Topline results from the SPARTAN trial showed that the drug induced met its primary and secondary endpoints in the trial. The primary result showed a statistically significant improvement in pain relief relative to placebo 2 hours after the first dose. The secondary result showed a statistically significantly greater percentage of subjects were free of their most bothersome symptom (MBS) compared with placebo at two hours following the first dose.

The FDA approved lasmiditan primarily based on data from two clinical trials, Trial 1 (# NCT02439320) and Trial 2 (#NCT02605174) of 4439 subjects with migraine headaches with or without aura. Trials were conducted at 224 sites in the United States, the United Kingdom, and Germany.
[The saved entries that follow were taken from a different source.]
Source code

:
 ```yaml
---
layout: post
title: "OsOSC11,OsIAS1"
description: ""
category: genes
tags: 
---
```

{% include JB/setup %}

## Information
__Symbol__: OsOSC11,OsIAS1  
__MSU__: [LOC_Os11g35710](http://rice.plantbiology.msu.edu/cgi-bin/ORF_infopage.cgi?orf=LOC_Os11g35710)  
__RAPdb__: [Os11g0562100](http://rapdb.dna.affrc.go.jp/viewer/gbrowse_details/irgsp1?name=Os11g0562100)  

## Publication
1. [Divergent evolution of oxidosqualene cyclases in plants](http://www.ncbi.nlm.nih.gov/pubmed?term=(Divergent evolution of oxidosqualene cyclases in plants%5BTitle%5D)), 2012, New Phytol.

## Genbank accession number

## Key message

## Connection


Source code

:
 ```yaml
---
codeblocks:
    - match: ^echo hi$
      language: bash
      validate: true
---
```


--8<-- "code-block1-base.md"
The FDA approved the drug in October 2019. It was placed into Schedule V in January 2020.

==Society and culture==
===Regulatory approval===
On 23 June 2022, the Committee for Medicinal Products for Human Use (CHMP) of the European Medicines Agency (EMA) adopted a positive opinion, recommending the granting of a marketing authorization for the medicinal product Rayvow, intended for the treatment of migraine. The applicant for this medicinal product is Eli Lilly Nederland B.V. Rayvow was approved for medical use in the European Union in August 2022.
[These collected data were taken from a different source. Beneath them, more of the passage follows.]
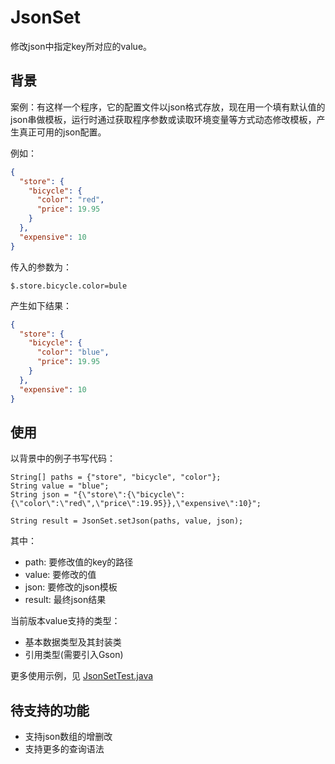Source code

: # JsonSet

修改json中指定key所对应的value。

背景
---
案例：有这样一个程序，它的配置文件以json格式存放，现在用一个填有默认值的json串做模板，运行时通过获取程序参数或读取环境变量等方式动态修改模板，产生真正可用的json配置。

例如：

```json
{
  "store": {
    "bicycle": {
      "color": "red",
      "price": 19.95
    }
  },
  "expensive": 10
}
```

传入的参数为：

```
$.store.bicycle.color=bule
```

产生如下结果：

```json
{
  "store": {
    "bicycle": {
      "color": "blue",
      "price": 19.95
    }
  },
  "expensive": 10
}
```

使用
---

以背景中的例子书写代码：

```
String[] paths = {"store", "bicycle", "color"};
String value = "blue";
String json = "{\"store\":{\"bicycle\":{\"color\":\"red\",\"price\":19.95}},\"expensive\":10}";

String result = JsonSet.setJson(paths, value, json);
```

其中：

- path: 要修改值的key的路径
- value: 要修改的值
- json: 要修改的json模板
- result: 最终json结果

当前版本value支持的类型：
- 基本数据类型及其封装类
- 引用类型(需要引入Gson)

更多使用示例，见 [JsonSetTest.java](src/test/java/JsonSetTest.java)

待支持的功能
---

- 支持json数组的增删改
- 支持更多的查询语法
Lasmiditan has not been approved for use in Canada. The drug sponsor in Canada, Eli Lilly Canada Inc., filed a New Drug Submission in February 2020 but cancelled the submission before a final decision was issued by Health Canada. Health Canada had completed their review of the submission and did not find any deficiencies in the data packages provided in the submission. However, Health Canada and Eli Lilly could not come to agreement on the interpretation of the cardiovascular data and how it would be worded in the product monograph. The drug sponsor cancelled their submission on 26 January 2021 before Health Canada issued a final decision.

===Legal status===
====United States====
Lasmiditan is a Schedule V controlled substance in the United States. This was based on lasmiditan producing reinforcing effects in a self-administration assay in rodents and increasing drug-liking scores more than placebo but less than the benzodiazepine alprazolam as well as producing euphoric mood in humans. Other effects in humans included somnolence and feeling drunk. Misuse-related adverse effects occurred at a low but significant frequency (~1%) in clinical trials.